Rb: onderhoudsbedrijf niet aansprakelijk voor val fietser over kabelbrug
Fietser op eclectische fiets komt ten val ter hoogte van een over de weg gelegen kabelbrug (waarmee waterslangen die over de weg lagen waren afgedekt). Zij stelt het onderhoudsbedrijf dat de kabelbrug over de weg heeft gelegd aansprakelijk. Partijen twisten over de ongevalstoedracht. Een bewijsopdracht wordt niet gegeven, omdat, uitgaande van de door de fietser gestelde toedracht, onrechtmatigheid niet komt vast te staan. De rechtbank toets aan de Kelderluik-criteria en komt tot het oordeel dat het bedrijf niet onrechtmatig heeft gehandeld.
Instantie
Rechtbank Rotterdam
Datum uitspraak
07-08-2019
Datum publicatie
13-08-2019
Zaaknummer
C/10/574875 / HA ZA 19-487
Rechtsgebieden
Civiel recht
Bijzondere kenmerken
Eerste aanleg – enkelvoudig
Inhoudsindicatie
Een fietser komt ter hoogte van een over de weg gelegen kabelbrug ten val en spreekt het bedrijf aan dat de kabelbrug over de weg heeft gelegd. Partijen twisten over de ongevalstoedracht. Een bewijsopdracht wordt niet gegeven, omdat, uitgaande van de door de fietser gestelde toedracht, onrechtmatigheid niet komt vast te staan. Of er onrechtmatig is gehandeld, is beoordeeld aan de hand van de Kelderluik-criteria. De vordering op grond van onrechtmatige daad is derhalve afgewezen.
Vindplaatsen
Rechtspraak.nl
Verrijkte uitspraak
Uitspraak
vonnis
RECHTBANK ROTTERDAM
Team handel en haven
zaaknummer / rolnummer: C/10/574875 / HA ZA 19-487
Vonnis van 7 augustus 2019
in de zaak van
[naam eiseres] ,
wonende te [woonplaats eiseres] ,
eiseres,
kantongemachtigde: mr. G.A. Soebhag te Rotterdam,
civiele advocaat: na verwijzing door de kantonrechter geen advocaat gesteld,
tegen
de besloten vennootschap met beperkte aansprakelijkheid
[naam gedaagde] ,
gevestigd te [vestigingsplaats gedaagde] ,
gedaagde,
kantongemachtigde: mr. I. van Velzen te Eindhoven,
civiele advocaat: mr. I. van Velzen te Eindhoven.

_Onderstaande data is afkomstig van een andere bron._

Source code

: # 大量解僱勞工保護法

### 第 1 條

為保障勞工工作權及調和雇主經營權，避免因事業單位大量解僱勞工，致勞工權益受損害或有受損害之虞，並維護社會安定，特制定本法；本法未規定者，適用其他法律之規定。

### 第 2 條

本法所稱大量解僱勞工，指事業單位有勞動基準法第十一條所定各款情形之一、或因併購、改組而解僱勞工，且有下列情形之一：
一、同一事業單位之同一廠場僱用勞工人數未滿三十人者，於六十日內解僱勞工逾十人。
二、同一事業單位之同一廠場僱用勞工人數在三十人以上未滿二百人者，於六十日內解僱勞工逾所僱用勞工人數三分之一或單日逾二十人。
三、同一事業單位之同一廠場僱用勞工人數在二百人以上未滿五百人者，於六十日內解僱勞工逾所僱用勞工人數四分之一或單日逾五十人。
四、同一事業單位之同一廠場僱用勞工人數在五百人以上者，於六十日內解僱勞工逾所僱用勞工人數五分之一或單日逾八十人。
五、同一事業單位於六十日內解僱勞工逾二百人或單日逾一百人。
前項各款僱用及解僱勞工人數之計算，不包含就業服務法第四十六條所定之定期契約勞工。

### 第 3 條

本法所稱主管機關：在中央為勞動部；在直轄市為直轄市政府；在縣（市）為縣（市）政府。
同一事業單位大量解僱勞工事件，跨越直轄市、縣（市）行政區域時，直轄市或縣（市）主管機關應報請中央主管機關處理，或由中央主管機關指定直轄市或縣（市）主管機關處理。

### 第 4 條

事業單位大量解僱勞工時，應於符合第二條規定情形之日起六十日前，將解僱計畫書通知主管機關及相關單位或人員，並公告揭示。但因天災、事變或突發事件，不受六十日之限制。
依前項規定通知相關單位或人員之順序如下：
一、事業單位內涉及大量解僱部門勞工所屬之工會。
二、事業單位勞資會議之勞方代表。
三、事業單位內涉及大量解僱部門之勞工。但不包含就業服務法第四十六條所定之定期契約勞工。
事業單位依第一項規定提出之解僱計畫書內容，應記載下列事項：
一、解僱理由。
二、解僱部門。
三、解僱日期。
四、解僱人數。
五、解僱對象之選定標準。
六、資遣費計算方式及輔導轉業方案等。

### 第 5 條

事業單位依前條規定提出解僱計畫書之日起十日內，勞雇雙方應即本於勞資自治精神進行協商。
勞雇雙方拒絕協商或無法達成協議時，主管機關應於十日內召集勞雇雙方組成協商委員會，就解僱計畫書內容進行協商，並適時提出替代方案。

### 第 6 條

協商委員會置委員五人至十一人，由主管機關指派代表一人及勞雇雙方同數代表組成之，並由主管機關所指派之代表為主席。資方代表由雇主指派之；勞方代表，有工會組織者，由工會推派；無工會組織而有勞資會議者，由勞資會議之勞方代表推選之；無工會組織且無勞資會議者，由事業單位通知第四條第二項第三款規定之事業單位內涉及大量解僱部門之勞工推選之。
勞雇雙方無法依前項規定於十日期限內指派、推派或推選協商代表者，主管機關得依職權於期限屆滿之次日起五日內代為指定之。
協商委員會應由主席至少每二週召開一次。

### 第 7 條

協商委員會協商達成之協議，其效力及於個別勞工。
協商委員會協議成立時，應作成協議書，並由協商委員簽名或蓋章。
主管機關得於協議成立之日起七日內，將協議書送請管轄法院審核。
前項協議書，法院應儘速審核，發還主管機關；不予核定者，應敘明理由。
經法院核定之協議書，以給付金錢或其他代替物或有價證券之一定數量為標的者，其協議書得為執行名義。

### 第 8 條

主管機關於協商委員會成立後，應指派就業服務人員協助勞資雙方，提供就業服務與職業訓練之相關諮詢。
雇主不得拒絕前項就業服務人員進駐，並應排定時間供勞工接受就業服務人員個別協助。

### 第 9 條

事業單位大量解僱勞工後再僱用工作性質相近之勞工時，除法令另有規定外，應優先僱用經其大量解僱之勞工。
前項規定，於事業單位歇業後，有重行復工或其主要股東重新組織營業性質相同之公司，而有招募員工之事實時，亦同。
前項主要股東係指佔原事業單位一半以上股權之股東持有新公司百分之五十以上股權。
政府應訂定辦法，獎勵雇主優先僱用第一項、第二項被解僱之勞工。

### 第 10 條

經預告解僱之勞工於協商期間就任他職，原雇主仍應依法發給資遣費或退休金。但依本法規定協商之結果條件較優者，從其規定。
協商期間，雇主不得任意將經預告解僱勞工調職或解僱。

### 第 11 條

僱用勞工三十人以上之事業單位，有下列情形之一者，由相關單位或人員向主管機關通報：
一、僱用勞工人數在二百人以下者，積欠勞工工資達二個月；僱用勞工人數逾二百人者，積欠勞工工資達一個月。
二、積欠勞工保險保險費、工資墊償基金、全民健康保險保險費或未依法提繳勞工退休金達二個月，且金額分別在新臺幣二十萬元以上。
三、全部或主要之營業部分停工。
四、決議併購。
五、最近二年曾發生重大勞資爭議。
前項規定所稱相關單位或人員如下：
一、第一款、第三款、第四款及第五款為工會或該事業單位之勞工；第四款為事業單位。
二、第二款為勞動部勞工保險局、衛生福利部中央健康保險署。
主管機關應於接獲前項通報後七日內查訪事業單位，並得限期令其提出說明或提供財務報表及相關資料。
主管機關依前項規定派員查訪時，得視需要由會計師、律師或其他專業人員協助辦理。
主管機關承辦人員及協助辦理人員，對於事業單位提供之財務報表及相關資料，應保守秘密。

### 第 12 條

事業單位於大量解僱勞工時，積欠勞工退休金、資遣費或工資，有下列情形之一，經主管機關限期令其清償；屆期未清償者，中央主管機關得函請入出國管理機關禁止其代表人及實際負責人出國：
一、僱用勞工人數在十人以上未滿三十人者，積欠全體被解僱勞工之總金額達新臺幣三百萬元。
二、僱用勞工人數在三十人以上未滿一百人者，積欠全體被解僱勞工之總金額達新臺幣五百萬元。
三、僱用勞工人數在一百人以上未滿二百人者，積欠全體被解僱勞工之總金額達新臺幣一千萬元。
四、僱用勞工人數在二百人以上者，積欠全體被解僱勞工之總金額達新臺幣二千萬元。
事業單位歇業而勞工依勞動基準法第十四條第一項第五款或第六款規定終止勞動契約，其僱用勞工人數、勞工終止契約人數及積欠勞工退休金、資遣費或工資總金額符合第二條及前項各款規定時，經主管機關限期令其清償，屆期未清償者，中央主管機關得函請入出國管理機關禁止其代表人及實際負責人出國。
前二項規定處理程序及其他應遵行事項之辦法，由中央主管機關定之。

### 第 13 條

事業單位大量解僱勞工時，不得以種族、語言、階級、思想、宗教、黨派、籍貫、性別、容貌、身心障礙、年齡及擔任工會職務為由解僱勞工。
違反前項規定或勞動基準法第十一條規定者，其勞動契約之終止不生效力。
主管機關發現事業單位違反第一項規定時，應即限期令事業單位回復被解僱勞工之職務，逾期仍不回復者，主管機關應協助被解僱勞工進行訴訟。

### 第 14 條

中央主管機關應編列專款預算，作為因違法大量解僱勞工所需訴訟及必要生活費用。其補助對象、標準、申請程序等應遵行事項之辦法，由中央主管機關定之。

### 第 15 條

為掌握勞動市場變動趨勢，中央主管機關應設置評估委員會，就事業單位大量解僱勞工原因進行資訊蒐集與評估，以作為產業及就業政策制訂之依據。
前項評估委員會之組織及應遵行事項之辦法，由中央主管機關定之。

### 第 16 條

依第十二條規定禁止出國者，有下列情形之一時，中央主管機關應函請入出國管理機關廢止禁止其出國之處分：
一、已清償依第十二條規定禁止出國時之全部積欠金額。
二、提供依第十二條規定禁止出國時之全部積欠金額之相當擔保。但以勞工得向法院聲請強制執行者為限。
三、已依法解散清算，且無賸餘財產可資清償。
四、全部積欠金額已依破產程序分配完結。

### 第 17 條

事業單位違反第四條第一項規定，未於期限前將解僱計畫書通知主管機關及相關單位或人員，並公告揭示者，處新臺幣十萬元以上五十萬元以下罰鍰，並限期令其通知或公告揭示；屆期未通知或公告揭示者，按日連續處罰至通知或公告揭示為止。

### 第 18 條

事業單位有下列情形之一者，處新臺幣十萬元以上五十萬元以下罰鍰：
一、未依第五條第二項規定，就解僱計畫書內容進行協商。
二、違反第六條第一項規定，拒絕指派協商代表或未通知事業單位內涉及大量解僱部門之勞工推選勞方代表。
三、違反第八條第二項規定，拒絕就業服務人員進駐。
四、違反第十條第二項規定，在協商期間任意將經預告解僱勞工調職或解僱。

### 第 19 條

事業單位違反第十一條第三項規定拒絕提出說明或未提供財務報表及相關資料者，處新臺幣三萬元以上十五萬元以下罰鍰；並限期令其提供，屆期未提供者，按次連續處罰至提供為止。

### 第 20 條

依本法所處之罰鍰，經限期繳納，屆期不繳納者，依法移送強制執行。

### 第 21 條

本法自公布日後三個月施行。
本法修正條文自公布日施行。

Partijen zullen hierna [naam eiseres] en [naam gedaagde] genoemd worden.
1 De procedure
1.1.
Het verloop van de procedure blijkt uit:
–
het verwijzingsvonnis van de kantonrechter van 3 mei 2019 en de daarin genoemde processtukken;
–
de akte van 26 juni 2019 van [naam gedaagde] .
1.2.
Ten slotte is vonnis bepaald.
2 De feiten
2.1.
[naam gedaagde] is een bedrijf dat zich toelegt op onderhoud van vastgoed. Op 31 augustus 2017 verrichtte [naam gedaagde] gevelonderhoudswerkzaamheden aan een woonflat aan de Haringvliet te Rotterdam.
2.2.
In verband met de werkzaamheden die [naam gedaagde] uitvoerde, lagen er waterslangen over de weg. [naam gedaagde] heeft deze waterslangen afgedekt met een zogenaamde kabelbrug.
2.3.
Op 31 augustus 2017 fietste [naam eiseres] op haar elektrische fiets over de Haringvliet. Het regende op dat moment.
2.4.
Ter hoogte van de kabelbrug is [naam eiseres] ten val gekomen, waarbij zij letsel heeft opgelopen.
2.5.
[naam getuige] (verder: [naam getuige] ) was getuige van de val van [naam eiseres] en heeft op 21 november 2017 een schriftelijke verklaring afgelegd waarin zij, voor zover van belang, het volgende verklaart:
“Ik kan alleen vertellen dat ik mw. [naam eiseres] met haar fiets zag vallen. (…) Ze kwam ten val nadat ze met haar elektrische fiets over een drempel was gereden. (…)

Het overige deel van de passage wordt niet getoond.